It has become increasingly apparent that some kind of financial bailout will be needed, and soon, to get the nation’s credit markets, indeed the entire global economy, functioning smoothly again. The recent stock market gyrations — Friday’s sharp rally as word of a rescue package surfaced, followed by Monday’s drubbing as it encountered resistance — not to mention the roller coaster response by the dollar and oil, make this clear enough. But crisis or not, Congress can’t simply trust Treasury Secretary Henry Paulson to hand out $700 billion as he and Federal Reserve Chairman Ben Bernanke see fit. That would compound the mistake that created the near-meltdown — a dearth of regulations to rein in an overly greedy financial industry.
Regulation and oversight is needed to ensure that the right people (e.g. overextended homeowners) get help, that the people (e.g. financial executives) who created the crisis don’t end up profiting from the bailout, and that taxpayers get something in return for the enormous risk they’re being asked to assume.

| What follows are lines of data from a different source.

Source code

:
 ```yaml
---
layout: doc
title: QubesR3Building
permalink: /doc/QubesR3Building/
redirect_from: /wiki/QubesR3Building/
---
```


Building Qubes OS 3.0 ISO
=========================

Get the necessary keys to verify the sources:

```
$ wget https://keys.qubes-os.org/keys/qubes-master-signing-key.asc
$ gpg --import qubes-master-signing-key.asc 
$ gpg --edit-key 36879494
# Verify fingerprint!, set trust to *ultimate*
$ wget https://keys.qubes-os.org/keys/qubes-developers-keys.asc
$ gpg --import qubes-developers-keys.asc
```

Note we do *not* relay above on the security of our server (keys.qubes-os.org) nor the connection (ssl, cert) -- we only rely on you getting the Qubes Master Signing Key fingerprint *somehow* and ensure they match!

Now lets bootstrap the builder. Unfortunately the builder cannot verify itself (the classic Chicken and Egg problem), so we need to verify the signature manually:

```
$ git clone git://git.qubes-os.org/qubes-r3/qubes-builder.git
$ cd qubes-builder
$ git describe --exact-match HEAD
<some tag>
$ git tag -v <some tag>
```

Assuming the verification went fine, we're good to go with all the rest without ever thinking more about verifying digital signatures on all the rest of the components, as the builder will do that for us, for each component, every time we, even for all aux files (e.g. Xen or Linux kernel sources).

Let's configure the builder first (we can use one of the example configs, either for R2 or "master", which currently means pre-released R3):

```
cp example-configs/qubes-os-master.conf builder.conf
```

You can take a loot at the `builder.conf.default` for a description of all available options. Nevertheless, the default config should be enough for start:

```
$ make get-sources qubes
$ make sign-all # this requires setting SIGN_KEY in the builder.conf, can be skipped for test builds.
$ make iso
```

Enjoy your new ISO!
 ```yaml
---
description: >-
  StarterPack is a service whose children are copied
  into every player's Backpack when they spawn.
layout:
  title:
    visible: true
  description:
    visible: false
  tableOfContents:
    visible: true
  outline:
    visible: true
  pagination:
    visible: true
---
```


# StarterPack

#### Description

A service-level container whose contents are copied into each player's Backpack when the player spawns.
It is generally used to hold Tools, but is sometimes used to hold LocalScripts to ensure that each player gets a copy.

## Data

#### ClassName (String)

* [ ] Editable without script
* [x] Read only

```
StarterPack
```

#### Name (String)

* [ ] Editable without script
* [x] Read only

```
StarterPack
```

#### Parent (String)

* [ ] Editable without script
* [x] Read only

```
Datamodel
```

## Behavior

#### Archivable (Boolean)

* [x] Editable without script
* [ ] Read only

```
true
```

It is almost unbelievable that free marketeers like Paulson, Bernanke and President Bush are suddenly so willing — so anxious — to intervene on behalf of an industry whose problems are so largely of their own making. Presumably that speaks to the seriousness of the problem. And while the need for a fix is unquestionably urgent, it is as much Congress’ responsibility to come up with one as it is the administration whose lack of attention fueled the mess in the first place.